• _Records for processing_:

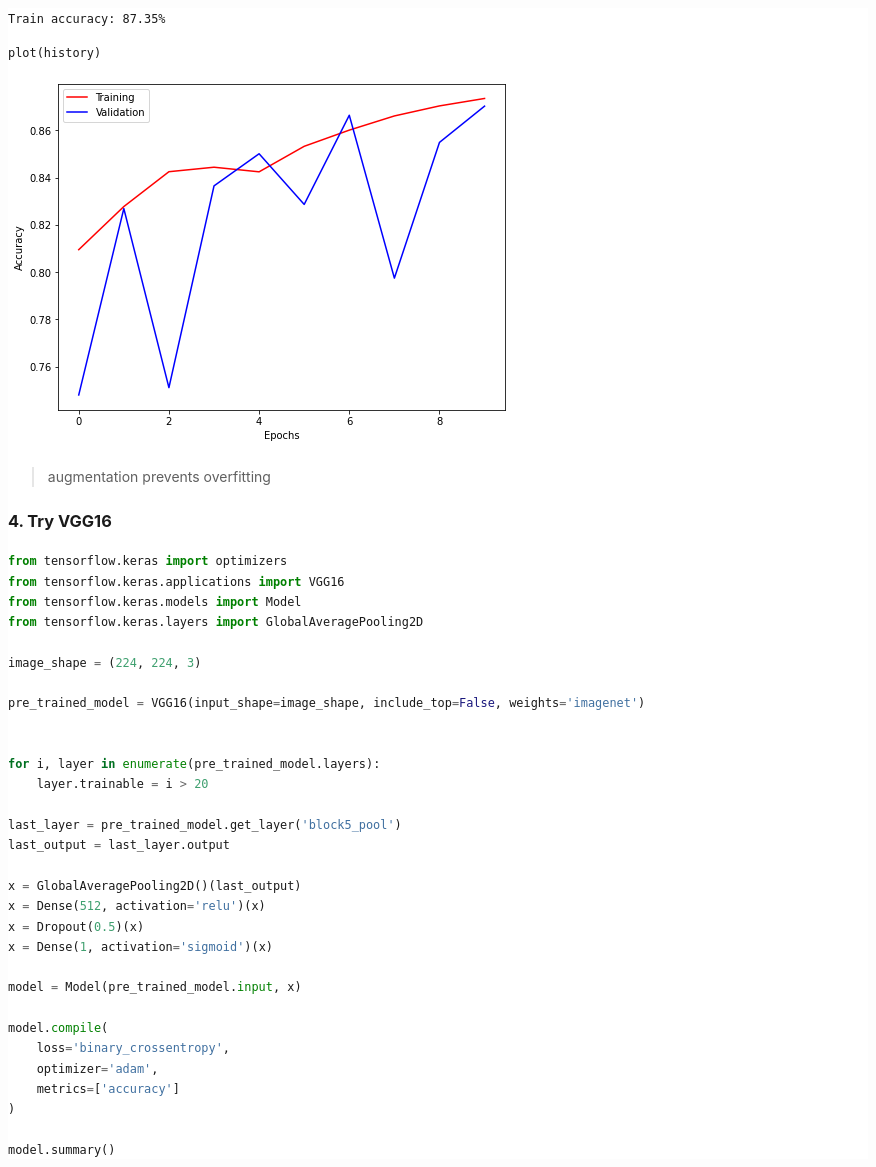     Train accuracy: 87.35%



```python
plot(history)
```


![png](./out/output_21_0.png)


> augmentation prevents overfitting

### 4. Try VGG16


```python
from tensorflow.keras import optimizers
from tensorflow.keras.applications import VGG16
from tensorflow.keras.models import Model
from tensorflow.keras.layers import GlobalAveragePooling2D

image_shape = (224, 224, 3)

pre_trained_model = VGG16(input_shape=image_shape, include_top=False, weights='imagenet')


for i, layer in enumerate(pre_trained_model.layers):
    layer.trainable = i > 20

last_layer = pre_trained_model.get_layer('block5_pool')
last_output = last_layer.output

x = GlobalAveragePooling2D()(last_output)
x = Dense(512, activation='relu')(x)
x = Dropout(0.5)(x)
x = Dense(1, activation='sigmoid')(x)

model = Model(pre_trained_model.input, x)

model.compile(
    loss='binary_crossentropy',
    optimizer='adam',
    metrics=['accuracy']
)

model.summary()
```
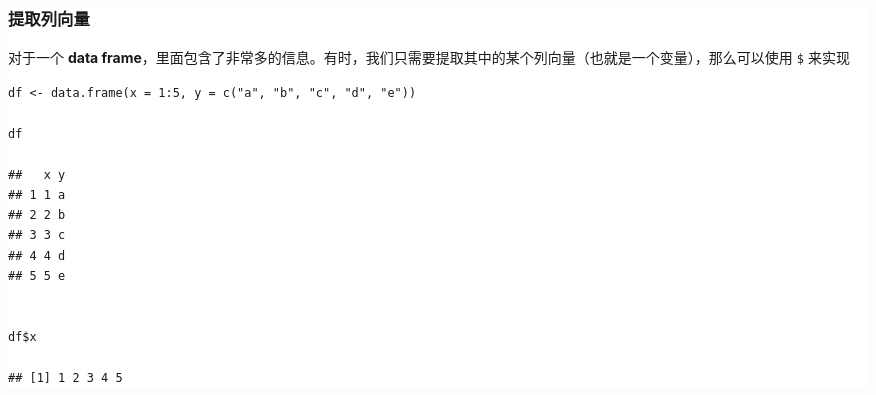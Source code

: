  
### 提取列向量
 
对于一个 **data frame**，里面包含了非常多的信息。有时，我们只需要提取其中的某个列向量（也就是一个变量），那么可以使用 `$` 来实现

    df <- data.frame(x = 1:5, y = c("a", "b", "c", "d", "e"))
    
    df

    ##   x y
    ## 1 1 a
    ## 2 2 b
    ## 3 3 c
    ## 4 4 d
    ## 5 5 e

    
    df$x

    ## [1] 1 2 3 4 5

• _Exercise details_: Identify the lines of the data that contain the word "from". Copy each of them.

• _Solution_:
from tensorflow.keras import optimizers
from tensorflow.keras.applications import VGG16
from tensorflow.keras.models import Model
from tensorflow.keras.layers import GlobalAveragePooling2D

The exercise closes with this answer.